Design and Integration of Dual-Fuel Conversion Kit for Thermodynamic Optimization of 2 Kilovolt-Ampere Petrol Generators Using Propane Fuel Blends

This study presents a comprehensive design, modeling, and performance evaluation of a dual-fuel retrofit conversion kit tailored for a 2.0 kVA single-cylinder spark ignition (SI) petrol generator, enabling seamless operation on Liquefied Petroleum Gas (LPG), petrol, or LPG–petrol blends. The motivation for this research stems from the need to reduce carbon emissions, enhance fuel flexibility, and lower operational costs in small-scale domestic power systems, especially in developing regions. The conversion kit was developed through an integrated mechanical-electronic design approach involving the synthesis of a calibrated aluminum venturi-type mixer, a zero-governor regulator, and a delay-activated dual solenoid valve interfaced with the carburetion system.

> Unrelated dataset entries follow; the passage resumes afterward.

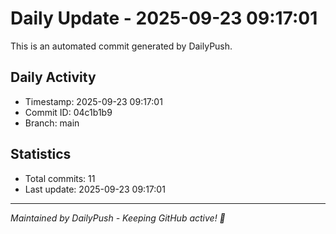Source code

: # Daily Update - 2025-09-23 09:17:01

This is an automated commit generated by DailyPush.

## Daily Activity
- Timestamp: 2025-09-23 09:17:01
- Commit ID: 04c1b1b9
- Branch: main

## Statistics
- Total commits: 11
- Last update: 2025-09-23 09:17:01

---
*Maintained by DailyPush - Keeping GitHub active! 🚀*
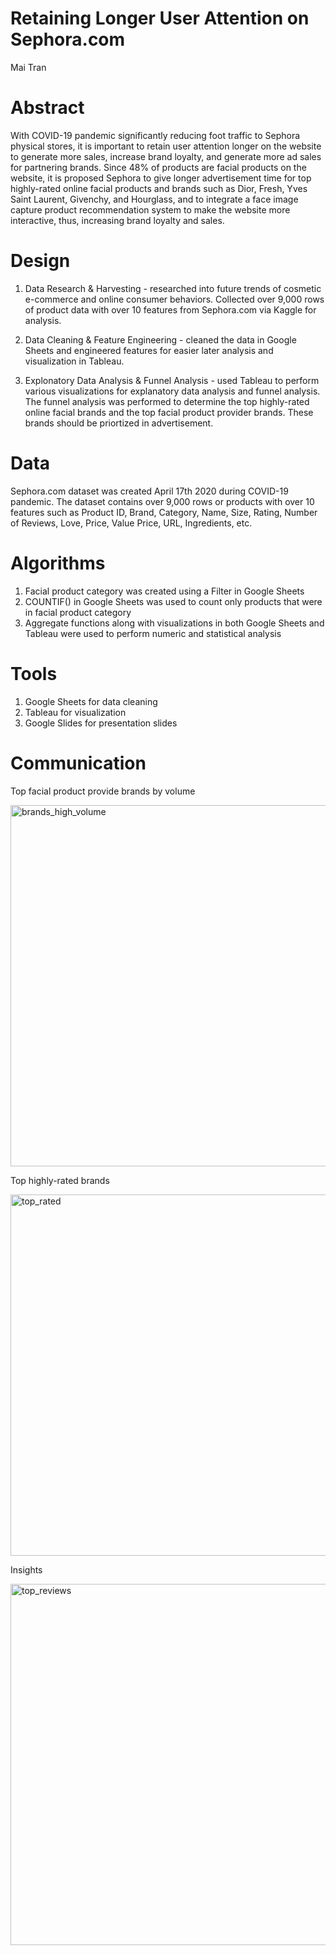 
# Retaining Longer User Attention on Sephora.com
Mai Tran

# Abstract
With COVID-19 pandemic significantly reducing foot traffic to Sephora physical stores, it is important to retain user attention longer on the website to generate more sales, increase brand loyalty, and generate more ad sales for partnering brands. Since 48% of products are facial products on the website, it is proposed Sephora to give longer advertisement time for top highly-rated online facial products and brands such as Dior, Fresh, Yves Saint Laurent, Givenchy, and Hourglass, and to integrate a face image capture product recommendation system to make the website more interactive, thus, increasing brand loyalty and sales. 

# Design
1. Data Research & Harvesting - researched into future trends of cosmetic e-commerce and online consumer behaviors. Collected over 9,000 rows of product data with over 10 features from Sephora.com via Kaggle for analysis. 

2. Data Cleaning & Feature Engineering - cleaned the data in Google Sheets and engineered features for easier later analysis and visualization in Tableau. 

3. Explonatory Data Analysis & Funnel Analysis - used Tableau to perform various visualizations for explanatory data analysis and funnel analysis. The funnel analysis was performed to determine the top highly-rated online facial brands and the top facial product provider brands. These brands should be priortized in advertisement. 

# Data
Sephora.com dataset was created April 17th 2020 during COVID-19 pandemic. The dataset contains over 9,000 rows or products with over 10 features such as Product ID, Brand, Category, Name, Size, Rating, Number of Reviews, Love, Price, Value Price, URL, Ingredients, etc. 

# Algorithms
1. Facial product category was created using a Filter in Google Sheets
2. COUNTIF() in Google Sheets was used to count only products that were in facial product category
3. Aggregate functions along with visualizations in both Google Sheets and Tableau were used to perform numeric and statistical analysis

# Tools
1. Google Sheets for data cleaning
2. Tableau for visualization
3. Google Slides for presentation slides

# Communication
Top facial product provide brands by volume

<img width="578" alt="brands_high_volume" src="https://user-images.githubusercontent.com/67651332/153618933-2fe98c04-02ad-40a7-a6af-30ac469183d5.png">

Top highly-rated brands

<img width="578" alt="top_rated" src="https://user-images.githubusercontent.com/67651332/153619102-5f865053-06db-4445-8f77-34af7b9b2fc7.PNG">

Insights

<img width="578" alt="top_reviews" src="https://user-images.githubusercontent.com/67651332/153619141-172332fe-8654-4e74-b323-6b2465c8c1b1.PNG">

Experimental validation was conducted on a retrofitted 2.0 kVA generator operated under four discrete load conditions (0.5, 1.0, 1.5, and 2.0 kW) in three different fuel modes: petrol-only, LPG-only, and dual-fuel (40% petrol and 60% LPG by mass). The brake power (BP), brake specific fuel consumption (BSFC), and brake thermal efficiency (BTE) were computed following first-law thermodynamic principles. LPG operation consistently outperforms petrol, with BTE increasing from 18.0% at 200 W to 24.5% at 1000 W. In contrast, petrol yields BTE values from 17.2% to 22.1% over the same load range. respectively. BSFC reduced significantly in dual-fuel operation to 0.32 kg/kWh compared to 0.41 kg/kWh in petrol-only mode, suggesting better combustion efficiency and lower fuel consumption per unit of output. Emission analysis revealed that CO and unburned hydrocarbon emissions declined by 44.1% and 35.2% respectively in dual-fuel mode compared to petrol combustion, attributable to the cleaner-burning properties of LPG and improved air-fuel mixing.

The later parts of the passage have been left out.